■ REQUIREMENT ■
Copy all the entries word for word, but omit the pictures.

■ GIVEN DATA ■
★ ★ ★ ★

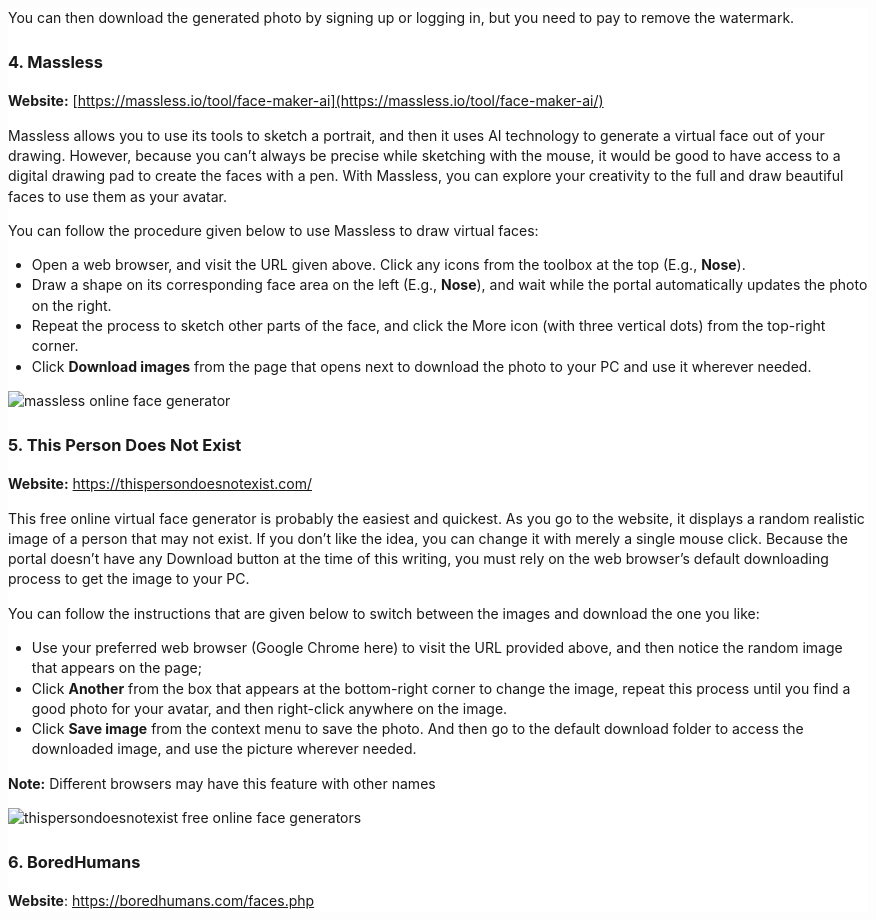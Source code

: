You can then download the generated photo by signing up or logging in, but you need to pay to remove the watermark.

### 4\. Massless

**Website:** [https://massless.io/tool/face-maker-ai](https://massless.io/tool/face-maker-ai/)

Massless allows you to use its tools to sketch a portrait, and then it uses AI technology to generate a virtual face out of your drawing. However, because you can’t always be precise while sketching with the mouse, it would be good to have access to a digital drawing pad to create the faces with a pen. With Massless, you can explore your creativity to the full and draw beautiful faces to use them as your avatar.

You can follow the procedure given below to use Massless to draw virtual faces:

* Open a web browser, and visit the URL given above. Click any icons from the toolbox at the top (E.g., **Nose**).
* Draw a shape on its corresponding face area on the left (E.g., **Nose**), and wait while the portal automatically updates the photo on the right.
* Repeat the process to sketch other parts of the face, and click the More icon (with three vertical dots) from the top-right corner.
* Click **Download images** from the page that opens next to download the photo to your PC and use it wherever needed.

![massless online face generator](https://images.wondershare.com/filmora/article-images/massless-online-face-generator.jpg)

### 5\. This Person Does Not Exist

**Website:** <https://thispersondoesnotexist.com/>

This free online virtual face generator is probably the easiest and quickest. As you go to the website, it displays a random realistic image of a person that may not exist. If you don’t like the idea, you can change it with merely a single mouse click. Because the portal doesn’t have any Download button at the time of this writing, you must rely on the web browser’s default downloading process to get the image to your PC.

You can follow the instructions that are given below to switch between the images and download the one you like:

* Use your preferred web browser (Google Chrome here) to visit the URL provided above, and then notice the random image that appears on the page;
* Click **Another** from the box that appears at the bottom-right corner to change the image, repeat this process until you find a good photo for your avatar, and then right-click anywhere on the image.
* Click **Save image** from the context menu to save the photo. And then go to the default download folder to access the downloaded image, and use the picture wherever needed.

**Note:** Different browsers may have this feature with other names

![thispersondoesnotexist free online face generators](https://images.wondershare.com/filmora/article-images/thispersondoesnotexist-free-online-face-generators.jpg)

### 6\. BoredHumans

**Website**: <https://boredhumans.com/faces.php>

★ ★ ★ ★

■ RESPONSE TO THIS TASK ■
Source code

:You can then download the generated photo by signing up or logging in, but you need to pay to remove the watermark.

### 4\. Massless

**Website:** [https://massless.io/tool/face-maker-ai](https://massless.io/tool/face-maker-ai/)

Massless allows you to use its tools to sketch a portrait, and then it uses AI technology to generate a virtual face out of your drawing. However, because you can’t always be precise while sketching with the mouse, it would be good to have access to a digital drawing pad to create the faces with a pen. With Massless, you can explore your creativity to the full and draw beautiful faces to use them as your avatar.

You can follow the procedure given below to use Massless to draw virtual faces:

* Open a web browser, and visit the URL given above. Click any icons from the toolbox at the top (E.g., **Nose**).
* Draw a shape on its corresponding face area on the left (E.g., **Nose**), and wait while the portal automatically updates the photo on the right.
* Repeat the process to sketch other parts of the face, and click the More icon (with three vertical dots) from the top-right corner.
* Click **Download images** from the page that opens next to download the photo to your PC and use it wherever needed.

![massless online face generator](https://images.wondershare.com/filmora/article-images/massless-online-face-generator.jpg)

### 5\. This Person Does Not Exist

**Website:** <https://thispersondoesnotexist.com/>

This free online virtual face generator is probably the easiest and quickest. As you go to the website, it displays a random realistic image of a person that may not exist. If you don’t like the idea, you can change it with merely a single mouse click. Because the portal doesn’t have any Download button at the time of this writing, you must rely on the web browser’s default downloading process to get the image to your PC.

You can follow the instructions that are given below to switch between the images and download the one you like:

* Use your preferred web browser (Google Chrome here) to visit the URL provided above, and then notice the random image that appears on the page;
* Click **Another** from the box that appears at the bottom-right corner to change the image, repeat this process until you find a good photo for your avatar, and then right-click anywhere on the image.
* Click **Save image** from the context menu to save the photo. And then go to the default download folder to access the downloaded image, and use the picture wherever needed.

**Note:** Different browsers may have this feature with other names

![thispersondoesnotexist free online face generators](https://images.wondershare.com/filmora/article-images/thispersondoesnotexist-free-online-face-generators.jpg)

### 6\. BoredHumans

**Website**: <https://boredhumans.com/faces.php>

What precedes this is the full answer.